Taking the derivative of sin(x+pi) by again using the Chain Rule, we get:

cos(x+pi)*(1+0) = 1*cos(x+pi) = cos(x+pi).

Letting x assume the value 0, we get:

cos(0+pi) = cos(pi) = -1.

The derivative of the bottom is again 1.

Divding the numerator by the denominator yields -1/1 = -1, which is the answer to problem two.

Answer 3

it somewhat is an outline of the belief of a decrease in arithmetic. For particular makes use of of a decrease, see decrease of a chain and decrease of a function.

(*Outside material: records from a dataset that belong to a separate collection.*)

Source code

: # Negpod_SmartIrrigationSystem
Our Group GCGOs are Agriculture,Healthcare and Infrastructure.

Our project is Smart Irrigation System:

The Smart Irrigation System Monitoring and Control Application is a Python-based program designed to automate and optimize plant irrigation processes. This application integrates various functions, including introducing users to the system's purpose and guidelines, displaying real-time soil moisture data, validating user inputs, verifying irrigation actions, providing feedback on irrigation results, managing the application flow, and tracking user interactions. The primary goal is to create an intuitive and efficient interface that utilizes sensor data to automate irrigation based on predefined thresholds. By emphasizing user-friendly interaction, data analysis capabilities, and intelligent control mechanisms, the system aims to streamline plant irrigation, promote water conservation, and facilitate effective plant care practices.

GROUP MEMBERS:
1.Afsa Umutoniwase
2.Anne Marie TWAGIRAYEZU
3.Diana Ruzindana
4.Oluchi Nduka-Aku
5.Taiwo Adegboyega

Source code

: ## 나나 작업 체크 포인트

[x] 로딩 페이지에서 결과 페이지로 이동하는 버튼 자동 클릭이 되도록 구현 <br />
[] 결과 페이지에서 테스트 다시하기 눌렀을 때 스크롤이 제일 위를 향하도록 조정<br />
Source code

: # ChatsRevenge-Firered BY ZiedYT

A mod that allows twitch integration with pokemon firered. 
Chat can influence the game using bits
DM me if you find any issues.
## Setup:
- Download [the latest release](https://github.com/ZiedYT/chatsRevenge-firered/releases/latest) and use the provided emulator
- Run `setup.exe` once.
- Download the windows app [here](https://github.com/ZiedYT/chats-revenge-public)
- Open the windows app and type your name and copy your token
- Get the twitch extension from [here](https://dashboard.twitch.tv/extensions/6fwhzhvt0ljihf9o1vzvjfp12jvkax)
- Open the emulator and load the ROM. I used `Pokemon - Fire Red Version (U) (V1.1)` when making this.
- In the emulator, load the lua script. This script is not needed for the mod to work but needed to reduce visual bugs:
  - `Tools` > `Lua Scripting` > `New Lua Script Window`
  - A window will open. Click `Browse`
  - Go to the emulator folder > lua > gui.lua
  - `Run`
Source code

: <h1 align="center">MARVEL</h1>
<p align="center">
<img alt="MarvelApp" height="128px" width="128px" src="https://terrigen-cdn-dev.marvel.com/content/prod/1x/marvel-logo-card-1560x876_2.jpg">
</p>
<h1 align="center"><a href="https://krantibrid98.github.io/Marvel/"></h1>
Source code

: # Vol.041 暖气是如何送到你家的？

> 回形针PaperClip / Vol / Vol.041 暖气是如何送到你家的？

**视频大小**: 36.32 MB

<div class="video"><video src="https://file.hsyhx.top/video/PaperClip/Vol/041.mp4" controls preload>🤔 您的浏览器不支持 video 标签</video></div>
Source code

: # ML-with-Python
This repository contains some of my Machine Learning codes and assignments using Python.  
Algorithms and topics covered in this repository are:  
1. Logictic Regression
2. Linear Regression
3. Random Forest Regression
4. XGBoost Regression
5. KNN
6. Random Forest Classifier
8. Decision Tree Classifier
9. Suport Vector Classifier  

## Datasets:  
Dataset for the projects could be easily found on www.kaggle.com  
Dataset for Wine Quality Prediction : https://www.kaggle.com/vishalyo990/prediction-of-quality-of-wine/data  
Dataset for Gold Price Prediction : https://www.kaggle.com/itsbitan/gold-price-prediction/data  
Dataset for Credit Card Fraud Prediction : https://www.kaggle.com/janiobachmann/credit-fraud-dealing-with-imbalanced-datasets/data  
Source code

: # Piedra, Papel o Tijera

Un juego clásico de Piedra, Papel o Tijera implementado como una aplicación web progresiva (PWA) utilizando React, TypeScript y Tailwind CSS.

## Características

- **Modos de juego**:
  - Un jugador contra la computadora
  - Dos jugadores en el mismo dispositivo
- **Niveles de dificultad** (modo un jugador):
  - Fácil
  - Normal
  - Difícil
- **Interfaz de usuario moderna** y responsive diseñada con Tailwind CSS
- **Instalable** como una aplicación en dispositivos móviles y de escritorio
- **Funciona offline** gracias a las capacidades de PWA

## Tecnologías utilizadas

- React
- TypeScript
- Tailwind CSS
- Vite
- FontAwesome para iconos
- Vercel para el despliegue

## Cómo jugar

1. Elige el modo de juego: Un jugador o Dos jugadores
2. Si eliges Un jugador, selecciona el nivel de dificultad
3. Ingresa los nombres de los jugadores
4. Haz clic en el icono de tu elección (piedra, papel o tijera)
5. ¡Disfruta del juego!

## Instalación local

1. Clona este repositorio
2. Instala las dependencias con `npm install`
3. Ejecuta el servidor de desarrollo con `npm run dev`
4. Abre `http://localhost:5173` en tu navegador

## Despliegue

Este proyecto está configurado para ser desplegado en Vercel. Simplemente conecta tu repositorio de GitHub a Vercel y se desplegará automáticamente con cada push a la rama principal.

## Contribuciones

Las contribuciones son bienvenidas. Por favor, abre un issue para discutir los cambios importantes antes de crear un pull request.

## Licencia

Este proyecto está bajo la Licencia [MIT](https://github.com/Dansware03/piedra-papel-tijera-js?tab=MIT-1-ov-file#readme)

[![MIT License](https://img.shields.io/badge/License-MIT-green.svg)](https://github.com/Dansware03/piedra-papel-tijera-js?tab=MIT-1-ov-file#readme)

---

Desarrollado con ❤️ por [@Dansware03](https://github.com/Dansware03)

In arithmetic, the thought of a "decrease" is used to describe the value that a function or sequence "techniques" because of the fact the enter or index techniques some value. Limits are needed to calculus (and mathematical diagnosis many times) and are used to outline continuity, derivatives, and integrals. the thought of a decrease of a chain is extra generalized to the thought of a decrease of a topological internet, and is heavily regarding decrease and direct decrease in classification thought. In formula, decrease is often abbreviated as lim as in lim(an) = a, and the certainty of coming near a decrease is represented with the aid of the the final option arrow (?) as in an ? a.

Answer 4

Thats odd they are in my Algbra book Oh I don't know

Answer 5

Sorry but I think you need to do your own homework!